Plain-text document sources:
........

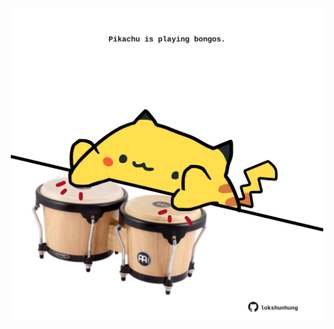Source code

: <!-- built at 26/03/2024, 22:00:38 UTC -->
<p align="center">
  <img width="500" height="500" src="./ReadmeImage.svg">
</p>
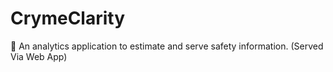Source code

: # CrymeClarity
🚓 An analytics application to estimate and serve safety information. (Served Via Web App)

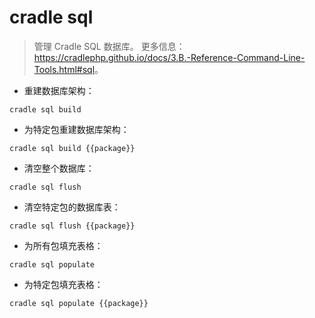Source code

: # cradle sql

> 管理 Cradle SQL 数据库。
> 更多信息：<https://cradlephp.github.io/docs/3.B.-Reference-Command-Line-Tools.html#sql>。

- 重建数据库架构：

`cradle sql build`

- 为特定包重建数据库架构：

`cradle sql build {{package}}`

- 清空整个数据库：

`cradle sql flush`

- 清空特定包的数据库表：

`cradle sql flush {{package}}`

- 为所有包填充表格：

`cradle sql populate`

- 为特定包填充表格：

`cradle sql populate {{package}}`
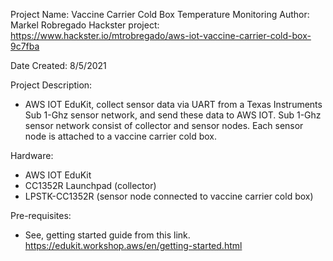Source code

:   
  Project Name: Vaccine Carrier Cold Box Temperature Monitoring
  Author: Markel Robregado
  Hackster project: https://www.hackster.io/mtrobregado/aws-iot-vaccine-carrier-cold-box-9c7fba
          
  
  Date Created: 8/5/2021
  
  Project Description:
  - AWS IOT EduKit, collect sensor data via UART from a Texas Instruments Sub 1-Ghz sensor network, 
    and send these data to AWS IOT. Sub 1-Ghz sensor network consist of collector and sensor nodes. 
    Each sensor node is attached to a vaccine carrier cold box.
  
  Hardware:
  - AWS IOT EduKit
  - CC1352R Launchpad (collector)
  - LPSTK-CC1352R (sensor node connected to vaccine carrier cold box)  
  
  Pre-requisites:
  - See, getting started guide from this link. https://edukit.workshop.aws/en/getting-started.html

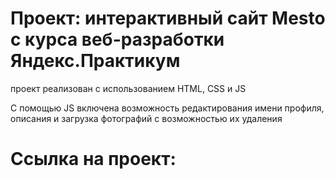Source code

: # Проект: интерактивный сайт Mesto с курса веб-разработки Яндекс.Практикум

проект реализован с использованием HTML, CSS и JS

С помощью JS включена возможность редактирования имени профиля, описания и загрузка фотографий с возможностью их удаления

# Ссылка на проект:
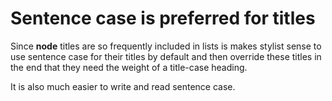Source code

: # Sentence case is preferred for titles

Since **node** titles are so frequently included in lists is makes stylist sense to use sentence case for their titles by default and then override these titles in the end that they need the weight of a title-case heading.

It is also much easier to write and read sentence case.
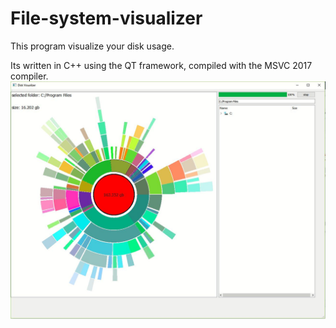 # File-system-visualizer
This program visualize your disk usage.

Its written in C++ using the QT framework, compiled with the MSVC 2017 compiler.
![alt text](https://github.com/r-schouten/File-system-visualizer/blob/master/capture.jpg)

........

__How to complete this task__: The entries above need to be repeated in full, word for word. Skip the images.

__Written answer__:
Source code

: <!-- built at 26/03/2024, 22:00:38 UTC -->
<p align="center">
  <img width="500" height="500" src="./ReadmeImage.svg">
</p>
Source code

: # CrymeClarity
🚓 An analytics application to estimate and serve safety information. (Served Via Web App)

Source code

: # cradle sql

> 管理 Cradle SQL 数据库。
> 更多信息：<https://cradlephp.github.io/docs/3.B.-Reference-Command-Line-Tools.html#sql>。

- 重建数据库架构：

`cradle sql build`

- 为特定包重建数据库架构：

`cradle sql build {{package}}`

- 清空整个数据库：

`cradle sql flush`

- 清空特定包的数据库表：

`cradle sql flush {{package}}`

- 为所有包填充表格：

`cradle sql populate`

- 为特定包填充表格：

`cradle sql populate {{package}}`
Source code

:   
  Project Name: Vaccine Carrier Cold Box Temperature Monitoring
  Author: Markel Robregado
  Hackster project: https://www.hackster.io/mtrobregado/aws-iot-vaccine-carrier-cold-box-9c7fba
          
  
  Date Created: 8/5/2021
  
  Project Description:
  - AWS IOT EduKit, collect sensor data via UART from a Texas Instruments Sub 1-Ghz sensor network, 
    and send these data to AWS IOT. Sub 1-Ghz sensor network consist of collector and sensor nodes. 
    Each sensor node is attached to a vaccine carrier cold box.
  
  Hardware:
  - AWS IOT EduKit
  - CC1352R Launchpad (collector)
  - LPSTK-CC1352R (sensor node connected to vaccine carrier cold box)  
  
  Pre-requisites:
  - See, getting started guide from this link. https://edukit.workshop.aws/en/getting-started.html

Source code

: # Проект: интерактивный сайт Mesto с курса веб-разработки Яндекс.Практикум

проект реализован с использованием HTML, CSS и JS

С помощью JS включена возможность редактирования имени профиля, описания и загрузка фотографий с возможностью их удаления

# Ссылка на проект:
Source code

: # Sentence case is preferred for titles

Since **node** titles are so frequently included in lists is makes stylist sense to use sentence case for their titles by default and then override these titles in the end that they need the weight of a title-case heading.

It is also much easier to write and read sentence case.
 # File-system-visualizer
This program visualize your disk usage.

Its written in C++ using the QT framework, compiled with the MSVC 2017 compiler.
![alt text](https://github.com/r-schouten/File-system-visualizer/blob/master/capture.jpg)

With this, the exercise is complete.